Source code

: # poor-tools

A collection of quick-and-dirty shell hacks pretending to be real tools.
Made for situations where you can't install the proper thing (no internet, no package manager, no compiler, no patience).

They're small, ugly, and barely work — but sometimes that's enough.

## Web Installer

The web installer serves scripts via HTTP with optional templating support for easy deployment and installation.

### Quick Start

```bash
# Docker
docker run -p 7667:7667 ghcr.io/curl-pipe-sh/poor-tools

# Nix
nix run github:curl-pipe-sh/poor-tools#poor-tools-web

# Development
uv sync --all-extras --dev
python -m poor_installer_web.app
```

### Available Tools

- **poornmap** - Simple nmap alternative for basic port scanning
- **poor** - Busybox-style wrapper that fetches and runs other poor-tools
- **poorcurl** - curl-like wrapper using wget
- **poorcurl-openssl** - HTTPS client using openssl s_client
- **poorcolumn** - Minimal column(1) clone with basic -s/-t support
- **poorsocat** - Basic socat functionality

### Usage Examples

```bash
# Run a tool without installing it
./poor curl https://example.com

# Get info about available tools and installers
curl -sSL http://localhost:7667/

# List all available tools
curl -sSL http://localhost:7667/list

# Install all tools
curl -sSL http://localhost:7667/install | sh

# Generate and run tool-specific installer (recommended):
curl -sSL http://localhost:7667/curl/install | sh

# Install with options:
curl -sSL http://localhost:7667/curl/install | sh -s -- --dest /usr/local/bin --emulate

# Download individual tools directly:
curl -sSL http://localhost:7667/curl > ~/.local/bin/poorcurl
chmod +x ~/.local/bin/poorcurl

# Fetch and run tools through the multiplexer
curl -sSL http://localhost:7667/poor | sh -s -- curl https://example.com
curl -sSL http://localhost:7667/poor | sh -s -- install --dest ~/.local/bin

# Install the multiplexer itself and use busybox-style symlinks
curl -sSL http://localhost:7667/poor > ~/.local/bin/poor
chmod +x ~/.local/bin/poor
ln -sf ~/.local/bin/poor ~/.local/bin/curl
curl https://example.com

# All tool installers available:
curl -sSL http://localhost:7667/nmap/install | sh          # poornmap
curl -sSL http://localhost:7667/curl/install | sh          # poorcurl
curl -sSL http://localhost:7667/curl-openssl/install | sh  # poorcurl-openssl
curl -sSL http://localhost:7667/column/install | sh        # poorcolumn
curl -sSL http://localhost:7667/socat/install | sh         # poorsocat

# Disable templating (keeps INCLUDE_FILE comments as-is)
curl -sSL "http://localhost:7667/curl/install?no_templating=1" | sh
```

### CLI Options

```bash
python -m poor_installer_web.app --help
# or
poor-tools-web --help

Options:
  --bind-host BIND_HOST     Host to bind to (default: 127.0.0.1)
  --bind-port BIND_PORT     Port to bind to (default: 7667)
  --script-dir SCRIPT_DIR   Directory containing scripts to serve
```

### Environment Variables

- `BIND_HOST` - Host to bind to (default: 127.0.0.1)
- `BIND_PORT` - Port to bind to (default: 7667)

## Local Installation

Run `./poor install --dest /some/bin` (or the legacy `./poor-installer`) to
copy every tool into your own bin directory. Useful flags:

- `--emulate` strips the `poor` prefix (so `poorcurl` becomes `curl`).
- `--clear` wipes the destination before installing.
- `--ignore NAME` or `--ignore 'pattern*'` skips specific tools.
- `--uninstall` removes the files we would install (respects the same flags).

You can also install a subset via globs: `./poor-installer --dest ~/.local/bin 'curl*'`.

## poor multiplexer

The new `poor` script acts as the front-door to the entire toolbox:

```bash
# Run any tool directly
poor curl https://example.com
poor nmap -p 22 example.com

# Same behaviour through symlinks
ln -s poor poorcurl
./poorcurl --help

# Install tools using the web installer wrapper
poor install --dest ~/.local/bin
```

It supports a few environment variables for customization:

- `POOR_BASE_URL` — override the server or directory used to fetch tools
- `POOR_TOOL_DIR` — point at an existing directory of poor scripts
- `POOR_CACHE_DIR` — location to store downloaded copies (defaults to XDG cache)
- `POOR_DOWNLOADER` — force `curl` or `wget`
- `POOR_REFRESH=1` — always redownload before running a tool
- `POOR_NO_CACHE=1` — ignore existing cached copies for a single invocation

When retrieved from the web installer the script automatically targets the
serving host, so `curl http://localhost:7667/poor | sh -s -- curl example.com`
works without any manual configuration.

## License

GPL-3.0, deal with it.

Problem to work on. Reproduce each line, exactly as it appears, from the one that contains "serving host, so" through the last line of the records. Add no other lines.

Result for this task.
serving host, so `curl http://localhost:7667/poor | sh -s -- curl example.com`
works without any manual configuration.

## License

GPL-3.0, deal with it.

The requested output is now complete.